▶ [PROBLEM REQUIREMENTS] If a line of the data below contains the string "feature", copy it into your answer.

▶ [DATA SECTION]
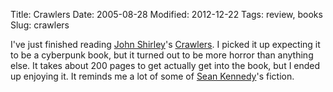 Title: Crawlers
Date: 2005-08-28
Modified: 2012-12-22
Tags: review, books
Slug: crawlers

I've just finished reading <a href="http://www.darkecho.com/JohnShirley/" >John Shirley</a>'s <a href="http://www.amazon.com/dp/0345446526/" >Crawlers</a>. I picked it up expecting it to be a cyberpunk book, but it turned out to be more horror than anything else. It takes about 200 pages to get actually get into the book, but I ended up enjoying it. It reminds me a lot of some of <a href="http://darkatlas.com/" >Sean Kennedy</a>'s fiction.
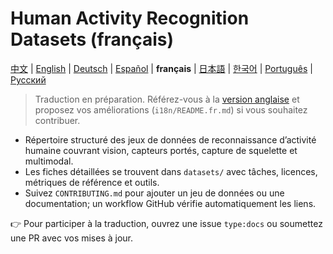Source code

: # Human Activity Recognition Datasets (français)

[中文](README.zh.md) | [English](../README.md) | [Deutsch](README.de.md) | [Español](README.es.md) | **français** | [日本語](README.ja.md) | [한국어](README.ko.md) | [Português](README.pt.md) | [Русский](README.ru.md)

> Traduction en préparation. Référez-vous à la [version anglaise](../README.md) et proposez vos améliorations (`i18n/README.fr.md`) si vous souhaitez contribuer.

- Répertoire structuré des jeux de données de reconnaissance d’activité humaine couvrant vision, capteurs portés, capture de squelette et multimodal.
- Les fiches détaillées se trouvent dans `datasets/` avec tâches, licences, métriques de référence et outils.
- Suivez `CONTRIBUTING.md` pour ajouter un jeu de données ou une documentation; un workflow GitHub vérifie automatiquement les liens.

👉 Pour participer à la traduction, ouvrez une issue `type:docs` ou soumettez une PR avec vos mises à jour.
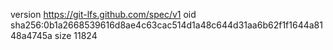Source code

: version https://git-lfs.github.com/spec/v1
oid sha256:0b1a2668539616d8ae4c63cac514d1a48c644d31aa6b62f1f1644a8148a4745a
size 11824
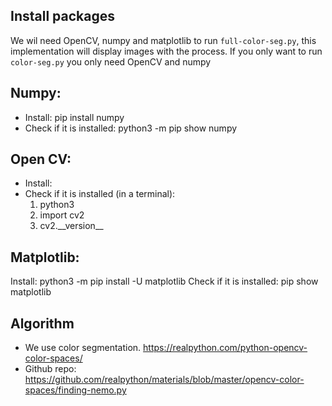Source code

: ## Install packages

We wil need OpenCV, numpy and matplotlib to run `full-color-seg.py`, this implementation will display images with the process. If you only want to run `color-seg.py` you only need OpenCV and numpy

## Numpy:

- Install: pip install numpy
- Check if it is installed: python3 -m pip show numpy

## Open CV:

- Install:
- Check if it is installed (in a terminal):
  1. python3
  2. import cv2
  3. cv2.\_\_version\_\_

## Matplotlib:

Install: python3 -m pip install -U matplotlib
Check if it is installed: pip show matplotlib

## Algorithm

- We use color segmentation. https://realpython.com/python-opencv-color-spaces/
- Github repo: https://github.com/realpython/materials/blob/master/opencv-color-spaces/finding-nemo.py
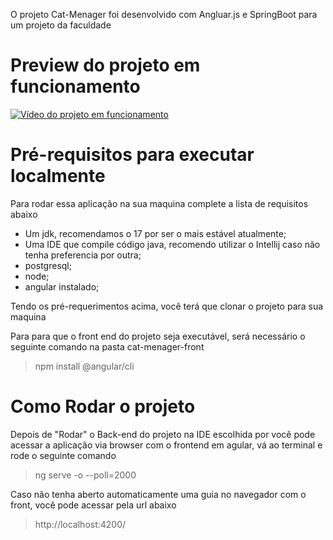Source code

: O projeto Cat-Menager foi desenvolvido com Angluar.js e SpringBoot para um projeto da faculdade

# Preview do projeto em funcionamento
[![Vídeo do projeto em funcionamento](https://i9.ytimg.com/vi/e9r1RHdCk38/mqdefault.jpg?sqp=CICruJwG-oaymwEmCMACELQB8quKqQMa8AEB-AH-CYAC0AWKAgwIABABGFMgZShgMA8=&rs=AOn4CLA1AUhAyfjdU0yNzl4izPx78pmPdQ)](https://youtu.be/e9r1RHdCk38)

# Pré-requisitos para executar localmente 

Para rodar essa aplicação na sua maquina complete a lista de requisitos abaixo
- Um jdk, recomendamos o 17 por ser o mais estável atualmente;
- Uma IDE que compile código java, recomendo utilizar o Intellij caso não tenha preferencia por outra;
- postgresql;
- node;
- angular instalado;

Tendo os pré-requerimentos acima, você terá que clonar o projeto para sua maquina

Para para que o front end do projeto seja executável, será necessário o seguinte comando na pasta cat-menager-front
> npm install @angular/cli 


# Como Rodar o projeto
Depois de "Rodar" o Back-end do projeto na IDE escolhida por você pode acessar a aplicação via browser com o frontend em agular, vá ao terminal e rode o seguinte comando
>ng serve -o --poll=2000

Caso não tenha aberto automaticamente uma guia no navegador com o front, você pode acessar pela url abaixo
> http://localhost:4200/
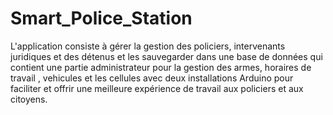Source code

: # Smart_Police_Station

L'application consiste à gérer la gestion des policiers, intervenants juridiques et des
détenus et les sauvegarder dans une base de données qui contient une partie
administrateur pour la gestion des armes, horaires de travail , vehicules et les
cellules avec deux installations Arduino pour faciliter et offrir une meilleure
expérience de travail aux policiers et aux citoyens.
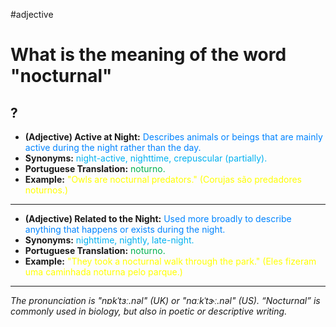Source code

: #adjective

# What is the meaning of the word "nocturnal"
?
---
* **(Adjective) Active at Night:** <span style="color:rgb(0, 132, 255)">Describes animals or beings that are mainly active during the night rather than the day.</span>
* **Synonyms:** <span style="color:rgb(0, 176, 240)">night-active, nighttime, crepuscular (partially).</span>
* **Portuguese Translation:** <span style="color:rgb(0, 176, 80)">noturno.</span>
* **Example:** <span style="color:rgb(255, 255, 0)">"Owls are nocturnal predators." (Corujas são predadores noturnos.)</span>
---
* **(Adjective) Related to the Night:** <span style="color:rgb(0, 132, 255)">Used more broadly to describe anything that happens or exists during the night.</span>
* **Synonyms:** <span style="color:rgb(0, 176, 240)">nighttime, nightly, late-night.</span>
* **Portuguese Translation:** <span style="color:rgb(0, 176, 80)">noturno.</span>
* **Example:** <span style="color:rgb(255, 255, 0)">"They took a nocturnal walk through the park." (Eles fizeram uma caminhada noturna pelo parque.)</span>
---
*The pronunciation is "nɒkˈtɜː.nəl" (UK) or "nɑːkˈtɝː.nəl" (US). “Nocturnal” is commonly used in biology, but also in poetic or descriptive writing.*
<!--SR:!2025-06-21,15,290-->

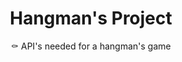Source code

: <h1 align="center">Hangman's Project</h1>

<p align="center">⚰️ API's needed for a hangman's game</p>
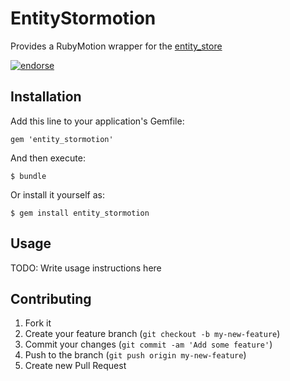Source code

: # EntityStormotion

Provides a RubyMotion wrapper for the [entity_store](http://github.com/adambird/entity_store.git)

[![endorse](https://api.coderwall.com/adambird/endorsecount.png)](https://coderwall.com/adambird)

## Installation

Add this line to your application's Gemfile:

    gem 'entity_stormotion'

And then execute:

    $ bundle

Or install it yourself as:

    $ gem install entity_stormotion

## Usage

TODO: Write usage instructions here

## Contributing

1. Fork it
2. Create your feature branch (`git checkout -b my-new-feature`)
3. Commit your changes (`git commit -am 'Add some feature'`)
4. Push to the branch (`git push origin my-new-feature`)
5. Create new Pull Request
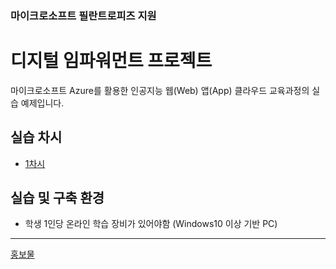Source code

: ### 마이크로소프트 필란트로피즈 지원
# 디지털 임파워먼트 프로젝트


마이크로소프트 Azure를 활용한 인공지능 웹(Web) 앱(App) 클라우드 교육과정의 실습 예제입니다.

## 실습 차시
- [1차시](https://github.com/zibb03/Web-App-Practice/tree/main/ch1)
<!-- - [3차시](https://github.com/zibb03/Web-App-Practice/tree/main/ch3)
- 4차시
- 5차시
- 6차시
- 7차시
- 8차시
- 9차시
- 10차시 -->

## 실습 및 구축 환경
- 학생 1인당 온라인 학습 장비가 있어야함 (Windows10 이상 기반 PC)

---

[홍보물](https://microschool.kr/MS)

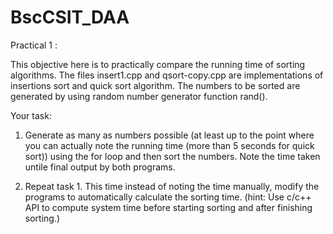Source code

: # BscCSIT_DAA
Practical 1 : 

This objective here is to practically compare the running time of sorting algorithms. The files insert1.cpp and qsort-copy.cpp are implementations
of insertions sort and quick sort algorithm. The numbers to be sorted are generated by using random number generator function rand().

Your task:
  1. Generate as many as numbers possible (at least up to the point where you can actually note the running time (more than 5 seconds for quick sort)) 
    using  the for loop and then sort the numbers. Note the time taken untile final output by both programs.
    
  2. Repeat task 1. This time instead of noting the time manually, modify the programs to automatically calculate the sorting time. 
     (hint: Use c/c++ API to compute system time before starting sorting and after finishing sorting.)
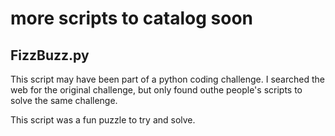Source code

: # more scripts to catalog soon

## FizzBuzz.py
This script may have been part of a python coding challenge.  I searched the web for the original challenge, but only found outhe people's scripts to solve the same challenge.

This script was a fun puzzle to try and solve.  

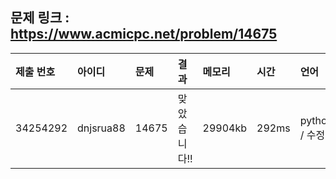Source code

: 
## 문제 링크 : https://www.acmicpc.net/problem/14675

|제출 번호|아이디|문제|결과|메모리|시간|언어|코드길이|
|:---|:---|:---|:---|:---|:---|:---|:---|
|34254292|dnjsrua88|14675|맞았습니다!!|29904kb|292ms|python3 / 수정|564B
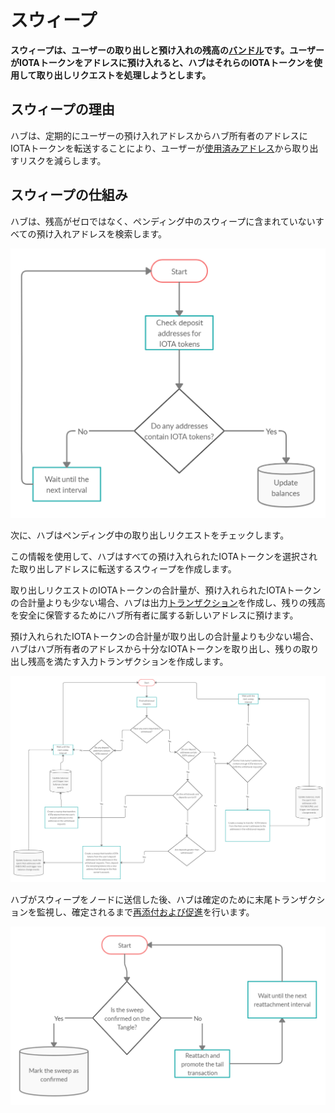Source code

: # スウィープ
<!-- # Sweeps -->

**スウィープは、ユーザーの取り出しと預け入れの残高の[バンドル](root://getting-started/0.1/transactions/bundles.md)です。ユーザーがIOTAトークンをアドレスに預け入れると、ハブはそれらのIOTAトークンを使用して取り出しリクエストを処理しようとします。**
<!-- **A sweep is a [bundle](root://getting-started/0.1/transactions/bundles.md) that balances users' withdrawals and deposits. When a user deposits IOTA tokens into an address, Hub tries to use those IOTA tokens to fulfill withdrawal requests.** -->

## スウィープの理由
<!-- ## The reason for sweeps -->

ハブは、定期的にユーザーの預け入れアドレスからハブ所有者のアドレスにIOTAトークンを転送することにより、ユーザーが[使用済みアドレス](root://getting-started/0.1/clients/addresses.md#spent-addresses)から取り出すリスクを減らします。
<!-- Hub reduces the risk of a user withdrawing from a [spent address](root://getting-started/0.1/clients/addresses.md#spent-addresses) by transferring IOTA tokens from users' deposit addresses to a Hub owner's address at regular intervals. -->

## スウィープの仕組み
<!-- ## How sweeps work -->

ハブは、残高がゼロではなく、ペンディング中のスウィープに含まれていないすべての預け入れアドレスを検索します。
<!-- Hub finds all deposit address that have a non-zero balance and that are not included in any pending sweeps. -->

![Monitor interval](../images/monitorInterval.png)

次に、ハブはペンディング中の取り出しリクエストをチェックします。
<!-- Then, Hub checks for pending withdrawal requests. -->

この情報を使用して、ハブはすべての預け入れられたIOTAトークンを選択された取り出しアドレスに転送するスウィープを作成します。
<!-- Using this information, Hub creates a sweep that transfers any deposited IOTA tokens to the chosen withdrawal addresses. -->

取り出しリクエストのIOTAトークンの合計量が、預け入れられたIOTAトークンの合計量よりも少ない場合、ハブは出力[トランザクション](root://getting-started/0.1/transactions/transactions.md)を作成し、残りの残高を安全に保管するためにハブ所有者に属する新しいアドレスに預けます。
<!-- If the total amount of IOTA tokens in withdrawal requests is less than the total amount of deposited IOTA tokens, Hub creates an output [transaction](root://getting-started/0.1/transactions/transactions.md) to deposit the remaining balance into a new address that belongs to the Hub owner for safe keeping. -->

預け入れられたIOTAトークンの合計量が取り出しの合計量よりも少ない場合、ハブはハブ所有者のアドレスから十分なIOTAトークンを取り出し、残りの取り出し残高を満たす入力トランザクションを作成します。
<!-- If the total amount of deposited IOTA tokens is less than the total amount of withdrawals, Hub creates an input transaction to withdraw enough IOTA tokens from the Hub owner's addresses to fulfill the remaining withdrawal balance. -->

![Sweep interval](../images/sweepInterval.png)

ハブがスウィープをノードに送信した後、ハブは確定のために末尾トランザクションを監視し、確定されるまで[再添付および促進](root://getting-started/0.1/transactions/reattach-rebroadcast-promote.md)を行います。
<!-- After Hub sends the sweep to a node, Hub monitors the tail transaction for confirmation and [reattaches and promotes](root://getting-started/0.1/transactions/reattach-rebroadcast-promote.md) it until it's confirmed. -->

![Reattachment interval](../images/reattachmentInterval.png)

▶ [TASK RESPONSE]
2. Create your feature branch (`git checkout -b my-new-feature`)
3. Commit your changes (`git commit -am 'Add some feature'`)
4. Push to the branch (`git push origin my-new-feature`)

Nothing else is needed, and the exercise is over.